» **WORK TO BE COMPLETED**:
Check each line of the data, and copy those where "origin" appears.

» **MATERIAL SUPPLIED**:

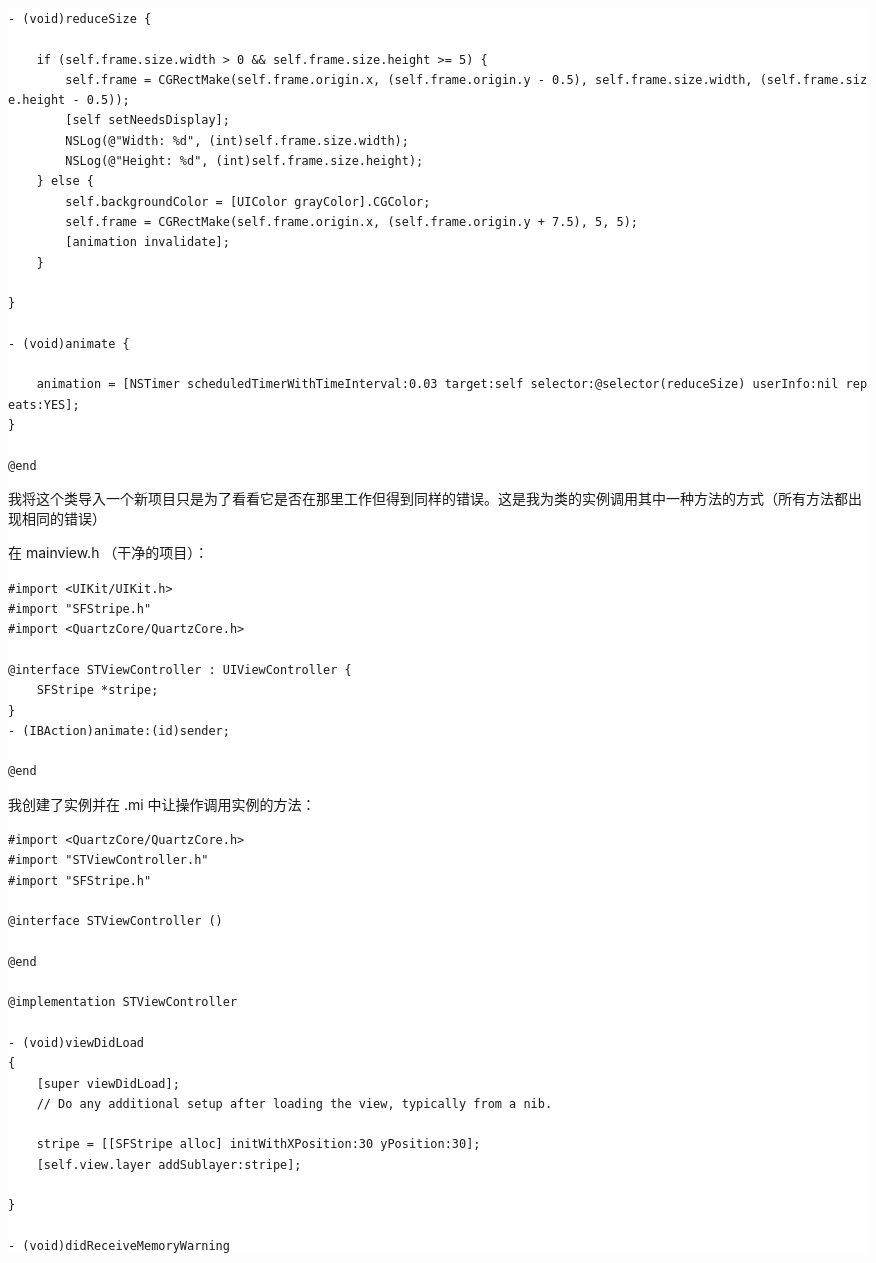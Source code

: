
```
- (void)reduceSize {

    if (self.frame.size.width > 0 && self.frame.size.height >= 5) {
        self.frame = CGRectMake(self.frame.origin.x, (self.frame.origin.y - 0.5), self.frame.size.width, (self.frame.size.height - 0.5));
        [self setNeedsDisplay];
        NSLog(@"Width: %d", (int)self.frame.size.width);
        NSLog(@"Height: %d", (int)self.frame.size.height);
    } else {
        self.backgroundColor = [UIColor grayColor].CGColor;
        self.frame = CGRectMake(self.frame.origin.x, (self.frame.origin.y + 7.5), 5, 5);
        [animation invalidate];
    }

}

- (void)animate {

    animation = [NSTimer scheduledTimerWithTimeInterval:0.03 target:self selector:@selector(reduceSize) userInfo:nil repeats:YES];
}

@end 
```

我将这个类导入一个新项目只是为了看看它是否在那里工作但得到同样的错误。这是我为类的实例调用其中一种方法的方式（所有方法都出现相同的错误）

在 mainview.h （干净的项目）：

```
#import <UIKit/UIKit.h>
#import "SFStripe.h"
#import <QuartzCore/QuartzCore.h>

@interface STViewController : UIViewController {
    SFStripe *stripe;
}
- (IBAction)animate:(id)sender;

@end 
```

我创建了实例并在 .mi 中让操作调用实例的方法：

```
#import <QuartzCore/QuartzCore.h>
#import "STViewController.h"
#import "SFStripe.h"

@interface STViewController ()

@end

@implementation STViewController

- (void)viewDidLoad
{
    [super viewDidLoad];
    // Do any additional setup after loading the view, typically from a nib.

    stripe = [[SFStripe alloc] initWithXPosition:30 yPosition:30];
    [self.view.layer addSublayer:stripe];

}

- (void)didReceiveMemoryWarning
```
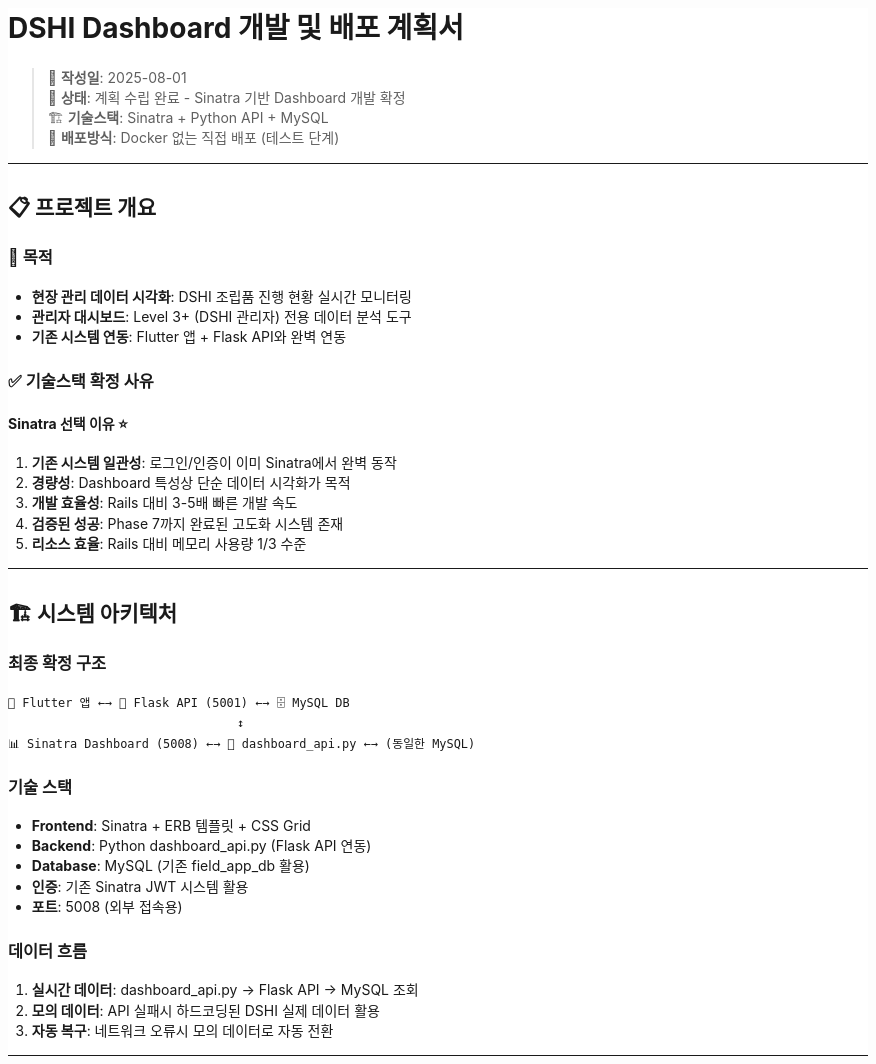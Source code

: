 # DSHI Dashboard 개발 및 배포 계획서

> 📅 **작성일**: 2025-08-01  
> 🎯 **상태**: 계획 수립 완료 - Sinatra 기반 Dashboard 개발 확정  
> 🏗️ **기술스택**: Sinatra + Python API + MySQL  
> 🚀 **배포방식**: Docker 없는 직접 배포 (테스트 단계)

---

## 📋 프로젝트 개요

### 🎯 **목적**
- **현장 관리 데이터 시각화**: DSHI 조립품 진행 현황 실시간 모니터링
- **관리자 대시보드**: Level 3+ (DSHI 관리자) 전용 데이터 분석 도구
- **기존 시스템 연동**: Flutter 앱 + Flask API와 완벽 연동

### ✅ **기술스택 확정 사유**

#### **Sinatra 선택 이유** ⭐
1. **기존 시스템 일관성**: 로그인/인증이 이미 Sinatra에서 완벽 동작
2. **경량성**: Dashboard 특성상 단순 데이터 시각화가 목적
3. **개발 효율성**: Rails 대비 3-5배 빠른 개발 속도
4. **검증된 성공**: Phase 7까지 완료된 고도화 시스템 존재
5. **리소스 효율**: Rails 대비 메모리 사용량 1/3 수준


---

## 🏗️ 시스템 아키텍처

### **최종 확정 구조**
```
📱 Flutter 앱 ←→ 🔧 Flask API (5001) ←→ 🗄️ MySQL DB
                                ↕️
📊 Sinatra Dashboard (5008) ←→ 🐍 dashboard_api.py ←→ (동일한 MySQL)
```

### **기술 스택**
- **Frontend**: Sinatra + ERB 템플릿 + CSS Grid
- **Backend**: Python dashboard_api.py (Flask API 연동)
- **Database**: MySQL (기존 field_app_db 활용)
- **인증**: 기존 Sinatra JWT 시스템 활용
- **포트**: 5008 (외부 접속용)

### **데이터 흐름**
1. **실시간 데이터**: dashboard_api.py → Flask API → MySQL 조회
2. **모의 데이터**: API 실패시 하드코딩된 DSHI 실제 데이터 활용
3. **자동 복구**: 네트워크 오류시 모의 데이터로 자동 전환

---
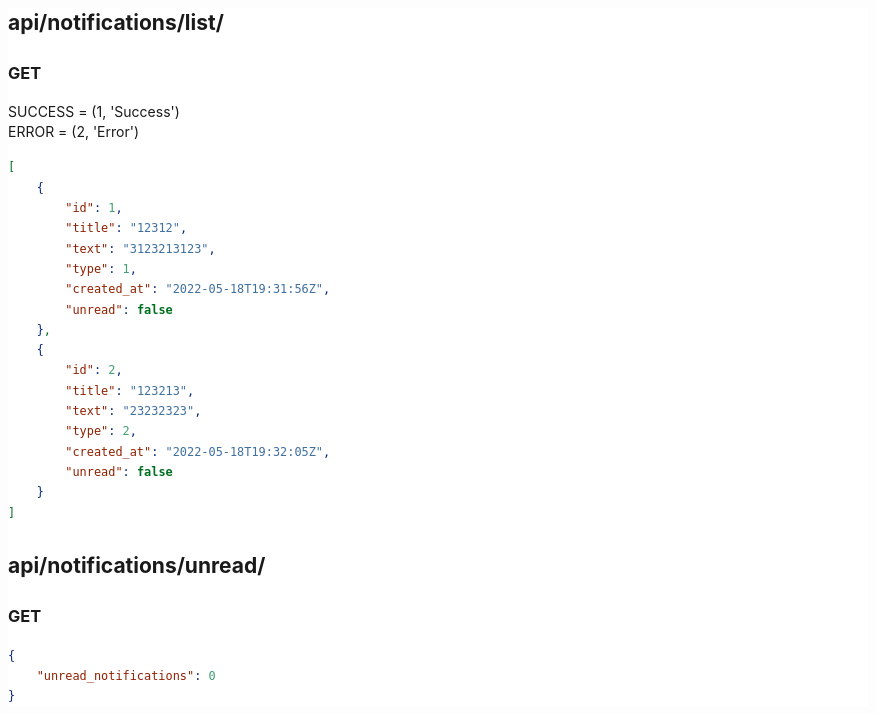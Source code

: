 ## api/notifications/list/
### GET
SUCCESS = (1, 'Success') <br>
ERROR = (2, 'Error')
```json
[
    {
        "id": 1,
        "title": "12312",
        "text": "3123213123",
        "type": 1,
        "created_at": "2022-05-18T19:31:56Z",
        "unread": false
    },
    {
        "id": 2,
        "title": "123213",
        "text": "23232323",
        "type": 2,
        "created_at": "2022-05-18T19:32:05Z",
        "unread": false
    }
]
```

## api/notifications/unread/
### GET

```json
{
    "unread_notifications": 0
}
```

» **ANSWER TO THIS TASK**:
        self.frame = CGRectMake(self.frame.origin.x, (self.frame.origin.y - 0.5), self.frame.size.width, (self.frame.size.height - 0.5));
        self.frame = CGRectMake(self.frame.origin.x, (self.frame.origin.y + 7.5), 5, 5);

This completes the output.